Monoid

Monoids are data types that can be instantiated empty and be combined together without losing any information.

• "instantiated empty" = they have identity element

• "combined" = they have a binary operation that must be associative

• "without losing any information" = they are closed under the binary operation

A common example is forall a. [a] where mempty = [] and mappend = (++).

class Monoid m where
    mempty  :: m
    mappend :: m -> m -> m

We can think of the application of the binary operator as moving or shifting things around the set. For instance, a function defined on the set of natural numbers may be (+ 5) which adds 5 to any n ∈ ℕ. There is such a function for any m ∈ ℕ, (+ m).

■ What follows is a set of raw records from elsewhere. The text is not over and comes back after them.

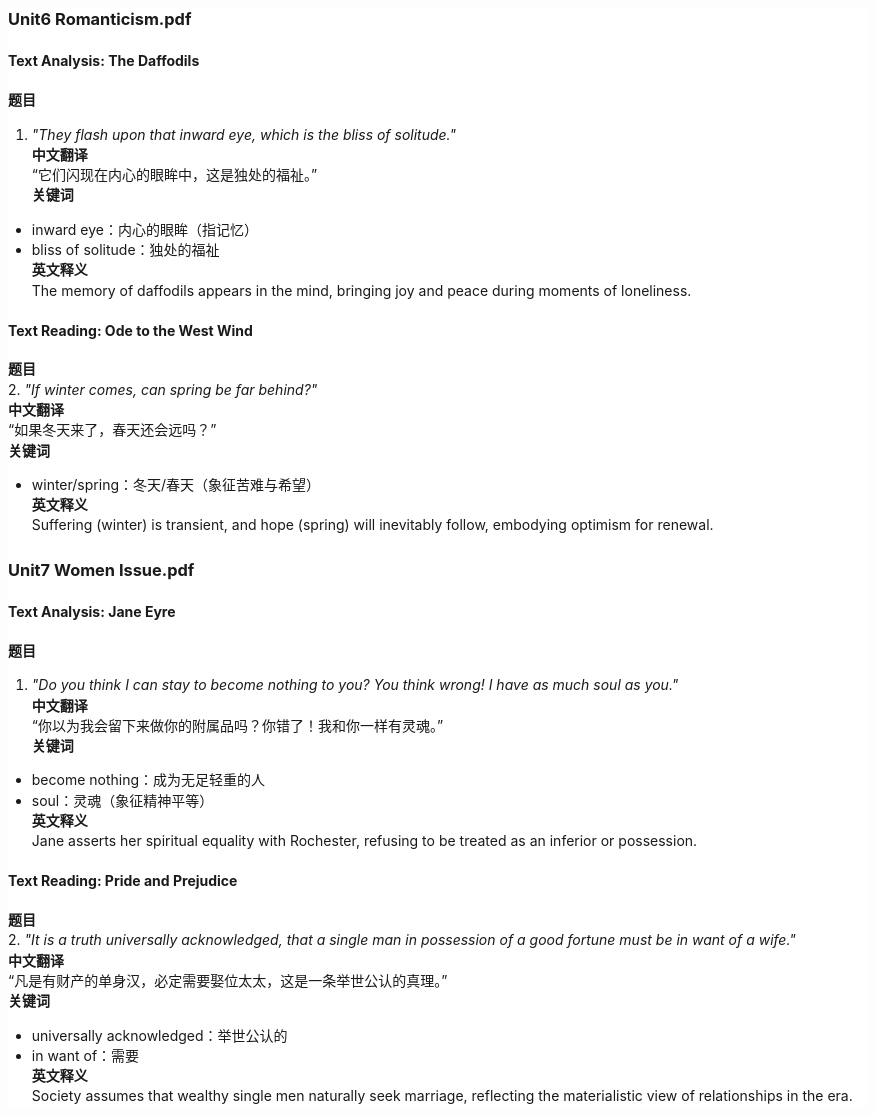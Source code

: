 
### **Unit6 Romanticism.pdf**
#### **Text Analysis: The Daffodils**
**题目**  
1. *"They flash upon that inward eye, which is the bliss of solitude."*  
**中文翻译**  
“它们闪现在内心的眼眸中，这是独处的福祉。”  
**关键词**  
- inward eye：内心的眼眸（指记忆）  
- bliss of solitude：独处的福祉  
**英文释义**  
The memory of daffodils appears in the mind, bringing joy and peace during moments of loneliness.  


#### **Text Reading: Ode to the West Wind**
**题目**  
2. *"If winter comes, can spring be far behind?"*  
**中文翻译**  
“如果冬天来了，春天还会远吗？”  
**关键词**  
- winter/spring：冬天/春天（象征苦难与希望）  
**英文释义**  
Suffering (winter) is transient, and hope (spring) will inevitably follow, embodying optimism for renewal.  


### **Unit7 Women Issue.pdf**
#### **Text Analysis: Jane Eyre**
**题目**  
1. *"Do you think I can stay to become nothing to you? You think wrong! I have as much soul as you."*  
**中文翻译**  
“你以为我会留下来做你的附属品吗？你错了！我和你一样有灵魂。”  
**关键词**  
- become nothing：成为无足轻重的人  
- soul：灵魂（象征精神平等）  
**英文释义**  
Jane asserts her spiritual equality with Rochester, refusing to be treated as an inferior or possession.  


#### **Text Reading: Pride and Prejudice**
**题目**  
2. *"It is a truth universally acknowledged, that a single man in possession of a good fortune must be in want of a wife."*  
**中文翻译**  
“凡是有财产的单身汉，必定需要娶位太太，这是一条举世公认的真理。”  
**关键词**  
- universally acknowledged：举世公认的  
- in want of：需要  
**英文释义**  
Society assumes that wealthy single men naturally seek marriage, reflecting the materialistic view of relationships in the era.  
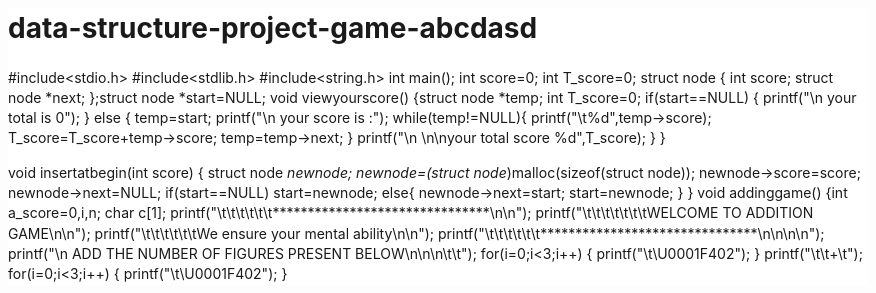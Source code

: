 # data-structure-project-game-abcdasd
#include<stdio.h>
#include<stdlib.h>
#include<string.h>
int main();
int score=0;
int T_score=0;
struct node
{
    int score;
    struct node *next;
};struct node *start=NULL;
void viewyourscore()
{struct node *temp;
    int T_score=0;
    if(start==NULL)
    {
        printf("\n your total is 0");
    }
    else
    {
        temp=start;
        printf("\n your score is :");
        while(temp!=NULL){
            printf("\t%d",temp->score);
            T_score=T_score+temp->score;
            temp=temp->next;
        }
        printf("\n \n\nyour total score %d",T_score);
    }
}

void insertatbegin(int score)
{
    struct node *newnode;
    newnode=(struct node*)malloc(sizeof(struct node));
    newnode->score=score;
    newnode->next=NULL;
    if(start==NULL)
        start=newnode;
    else{
        newnode->next=start;
        start=newnode;
    }
        }
void addinggame()
{int a_score=0,i,n;
    char c[1];
    printf("\t\t\t\t\t\t*******************************\n\n");
    printf("\t\t\t\t\t\t\tWELCOME TO ADDITION GAME\n\n");
    printf("\t\t\t\t\t\tWe ensure your mental ability\n\n");
    printf("\t\t\t\t\t\t*******************************\n\n\n\n");
    printf("\n ADD THE NUMBER OF FIGURES PRESENT BELOW\n\n\n\t\t");
   for(i=0;i<3;i++)
     {
         printf("\t\U0001F402");
     }
    printf("\t\t+\t");
    for(i=0;i<3;i++)
     {
         printf("\t\U0001F402");
     }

So addition, 5 + 7, may be defined as function composition, (+ 5) . (+ 7) applied to the identity element, here 0.

The mapping from integers to adders follows from the second interpretation of the type signature of mappend :: m -> (m -> m), which tells us that mappend maps an element of a monoid set to a function acting on that set.

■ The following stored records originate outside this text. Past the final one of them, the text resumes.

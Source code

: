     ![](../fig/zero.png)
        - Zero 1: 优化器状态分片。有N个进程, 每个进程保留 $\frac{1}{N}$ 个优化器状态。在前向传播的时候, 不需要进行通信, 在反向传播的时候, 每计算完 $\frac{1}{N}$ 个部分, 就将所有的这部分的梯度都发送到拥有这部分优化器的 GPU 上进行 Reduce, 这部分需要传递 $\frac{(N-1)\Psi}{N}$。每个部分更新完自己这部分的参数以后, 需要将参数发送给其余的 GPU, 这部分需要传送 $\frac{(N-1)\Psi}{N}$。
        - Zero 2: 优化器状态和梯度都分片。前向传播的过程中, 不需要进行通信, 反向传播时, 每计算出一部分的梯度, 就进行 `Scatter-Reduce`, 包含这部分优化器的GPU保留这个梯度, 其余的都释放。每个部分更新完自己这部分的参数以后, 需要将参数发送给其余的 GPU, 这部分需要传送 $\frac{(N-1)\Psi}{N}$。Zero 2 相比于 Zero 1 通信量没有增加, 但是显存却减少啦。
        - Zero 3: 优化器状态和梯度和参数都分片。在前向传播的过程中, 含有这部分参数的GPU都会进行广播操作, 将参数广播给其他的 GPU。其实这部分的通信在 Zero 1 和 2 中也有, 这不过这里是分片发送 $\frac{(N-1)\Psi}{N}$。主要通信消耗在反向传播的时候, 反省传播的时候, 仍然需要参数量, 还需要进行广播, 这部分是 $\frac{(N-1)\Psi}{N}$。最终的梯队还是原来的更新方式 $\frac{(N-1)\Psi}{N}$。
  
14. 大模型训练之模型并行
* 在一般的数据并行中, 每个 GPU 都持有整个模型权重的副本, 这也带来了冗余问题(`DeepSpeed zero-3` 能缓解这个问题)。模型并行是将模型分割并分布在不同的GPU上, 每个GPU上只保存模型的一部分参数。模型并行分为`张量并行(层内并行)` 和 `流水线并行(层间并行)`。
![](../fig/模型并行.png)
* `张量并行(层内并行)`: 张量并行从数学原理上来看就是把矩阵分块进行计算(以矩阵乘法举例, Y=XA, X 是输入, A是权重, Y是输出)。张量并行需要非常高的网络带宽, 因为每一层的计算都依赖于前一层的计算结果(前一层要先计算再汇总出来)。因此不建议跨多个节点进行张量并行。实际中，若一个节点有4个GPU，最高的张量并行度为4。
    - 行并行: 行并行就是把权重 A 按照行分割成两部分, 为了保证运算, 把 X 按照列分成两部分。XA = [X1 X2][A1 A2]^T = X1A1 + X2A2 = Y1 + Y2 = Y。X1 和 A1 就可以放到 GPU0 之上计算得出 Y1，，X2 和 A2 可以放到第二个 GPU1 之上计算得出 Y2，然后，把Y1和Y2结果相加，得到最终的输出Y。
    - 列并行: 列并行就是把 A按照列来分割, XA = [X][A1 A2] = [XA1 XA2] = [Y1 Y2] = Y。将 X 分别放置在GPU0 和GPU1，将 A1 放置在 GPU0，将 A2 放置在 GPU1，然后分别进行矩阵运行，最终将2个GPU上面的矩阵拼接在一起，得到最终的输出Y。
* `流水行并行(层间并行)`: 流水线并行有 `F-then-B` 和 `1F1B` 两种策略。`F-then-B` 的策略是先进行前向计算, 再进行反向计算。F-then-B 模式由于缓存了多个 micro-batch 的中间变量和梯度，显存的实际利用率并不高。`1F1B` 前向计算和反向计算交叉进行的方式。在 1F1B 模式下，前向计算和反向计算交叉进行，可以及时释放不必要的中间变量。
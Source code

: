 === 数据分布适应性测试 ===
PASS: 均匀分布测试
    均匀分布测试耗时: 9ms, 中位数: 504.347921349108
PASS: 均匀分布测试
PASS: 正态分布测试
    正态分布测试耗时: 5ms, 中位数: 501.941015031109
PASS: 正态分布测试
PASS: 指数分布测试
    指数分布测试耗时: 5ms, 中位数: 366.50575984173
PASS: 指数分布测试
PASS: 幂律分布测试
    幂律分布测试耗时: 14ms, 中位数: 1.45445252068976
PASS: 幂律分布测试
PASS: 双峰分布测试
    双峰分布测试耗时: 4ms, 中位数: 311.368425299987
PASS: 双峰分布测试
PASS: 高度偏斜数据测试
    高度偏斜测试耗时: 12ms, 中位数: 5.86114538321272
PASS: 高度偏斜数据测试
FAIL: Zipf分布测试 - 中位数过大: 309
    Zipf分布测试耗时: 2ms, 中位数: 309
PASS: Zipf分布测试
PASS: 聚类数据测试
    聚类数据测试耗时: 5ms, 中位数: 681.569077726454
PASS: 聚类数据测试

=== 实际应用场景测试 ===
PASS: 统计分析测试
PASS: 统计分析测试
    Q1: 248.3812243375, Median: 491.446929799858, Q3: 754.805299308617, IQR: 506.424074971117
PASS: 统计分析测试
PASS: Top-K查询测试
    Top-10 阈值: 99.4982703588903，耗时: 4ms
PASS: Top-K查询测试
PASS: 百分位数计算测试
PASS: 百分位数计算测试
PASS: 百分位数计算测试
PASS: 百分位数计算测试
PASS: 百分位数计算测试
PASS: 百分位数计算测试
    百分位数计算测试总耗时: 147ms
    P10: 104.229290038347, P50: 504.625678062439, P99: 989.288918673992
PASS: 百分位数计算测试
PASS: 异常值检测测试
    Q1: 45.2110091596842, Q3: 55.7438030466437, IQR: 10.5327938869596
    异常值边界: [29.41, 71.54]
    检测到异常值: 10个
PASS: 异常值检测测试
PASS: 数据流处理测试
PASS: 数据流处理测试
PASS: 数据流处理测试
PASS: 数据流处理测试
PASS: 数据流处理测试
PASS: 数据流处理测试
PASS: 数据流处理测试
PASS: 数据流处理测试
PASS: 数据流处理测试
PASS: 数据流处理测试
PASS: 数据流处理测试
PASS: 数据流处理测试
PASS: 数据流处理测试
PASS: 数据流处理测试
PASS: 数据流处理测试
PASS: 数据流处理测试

Every monoid can be described as a single object category with a set of morphisms that follow appropriate rules of composition.

You might ask the question whether every categorical monoid, a one-object category, defines a unique set-with-binary-operator monoid. It turns out that we can always extract a set from a single-object category. This set is the set of morphisms - the adders in our example. In other words, we will have the hom-set M(m, m) of the single object m in the category M. We can easily define a binary operator in this set: The monoidal product of two set-elements is the element corresponding to the composition of the corresponding morphisms. If you give me two elements of M(m, m) corresponding to f and g, their product will correspond to the composition g ∘ f. The composition always exists, because the source and the target for these morphisms are the same object. The composition is associative by the rules of category.

The identity morphism is the neutral element of this product. So we can always recover a set monoid from a category monoid. For all intents and purposes they are one and the same.